▶ **Exercise prompt**
Please return the full listing exactly as written, with the images removed.
══════════
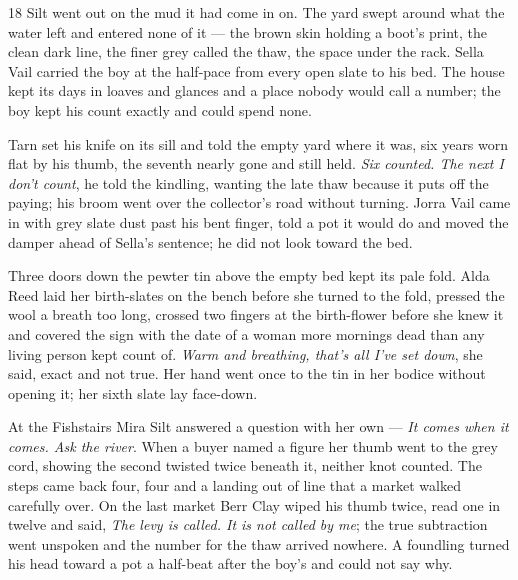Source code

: 





\CRtailpiece
\begin{CRchronicle}{18}
Silt went out on the mud it had come in on. The yard swept around what the water left and entered none of it --- the brown skin holding a boot’s print, the clean dark line, the finer grey called the thaw, the space under the rack. Sella Vail carried the boy at the half-pace from every open slate to his bed. The house kept its days in loaves and glances and a place nobody would call a number; the boy kept his count exactly and could spend none.

Tarn set his knife on its sill and told the empty yard where it was, six years worn flat by his thumb, the seventh nearly gone and still held. \emph{Six counted. The next I don’t count}, he told the kindling, wanting the late thaw because it puts off the paying; his broom went over the collector’s road without turning. Jorra Vail came in with grey slate dust past his bent finger, told a pot it would do and moved the damper ahead of Sella’s sentence; he did not look toward the bed.

Three doors down the pewter tin above the empty bed kept its pale fold. Alda Reed laid her birth-slates on the bench before she turned to the fold, pressed the wool a breath too long, crossed two fingers at the birth-flower before she knew it and covered the sign with the date of a woman more mornings dead than any living person kept count of. \emph{Warm and breathing, that’s all I’ve set down}, she said, exact and not true. Her hand went once to the tin in her bodice without opening it; her sixth slate lay face-down.

At the Fishstairs Mira Silt answered a question with her own --- \emph{It comes when it comes. Ask the river}. When a buyer named a figure her thumb went to the grey cord, showing the second twisted twice beneath it, neither knot counted. The steps came back four, four and a landing out of line that a market walked carefully over. On the last market Berr Clay wiped his thumb twice, read one in twelve and said, \emph{The levy is called. It is not called by me}; the true subtraction went unspoken and the number for the thaw arrived nowhere. A foundling turned his head toward a pot a half-beat after the boy’s and could not say why.


\end{CRchronicle}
══════════
▶ **Answer for the task**
Source code

: 





\CRtailpiece
\begin{CRchronicle}{18}
Silt went out on the mud it had come in on. The yard swept around what the water left and entered none of it --- the brown skin holding a boot’s print, the clean dark line, the finer grey called the thaw, the space under the rack. Sella Vail carried the boy at the half-pace from every open slate to his bed. The house kept its days in loaves and glances and a place nobody would call a number; the boy kept his count exactly and could spend none.

Tarn set his knife on its sill and told the empty yard where it was, six years worn flat by his thumb, the seventh nearly gone and still held. \emph{Six counted. The next I don’t count}, he told the kindling, wanting the late thaw because it puts off the paying; his broom went over the collector’s road without turning. Jorra Vail came in with grey slate dust past his bent finger, told a pot it would do and moved the damper ahead of Sella’s sentence; he did not look toward the bed.

Three doors down the pewter tin above the empty bed kept its pale fold. Alda Reed laid her birth-slates on the bench before she turned to the fold, pressed the wool a breath too long, crossed two fingers at the birth-flower before she knew it and covered the sign with the date of a woman more mornings dead than any living person kept count of. \emph{Warm and breathing, that’s all I’ve set down}, she said, exact and not true. Her hand went once to the tin in her bodice without opening it; her sixth slate lay face-down.

At the Fishstairs Mira Silt answered a question with her own --- \emph{It comes when it comes. Ask the river}. When a buyer named a figure her thumb went to the grey cord, showing the second twisted twice beneath it, neither knot counted. The steps came back four, four and a landing out of line that a market walked carefully over. On the last market Berr Clay wiped his thumb twice, read one in twelve and said, \emph{The levy is called. It is not called by me}; the true subtraction went unspoken and the number for the thaw arrived nowhere. A foundling turned his head toward a pot a half-beat after the boy’s and could not say why.


\end{CRchronicle}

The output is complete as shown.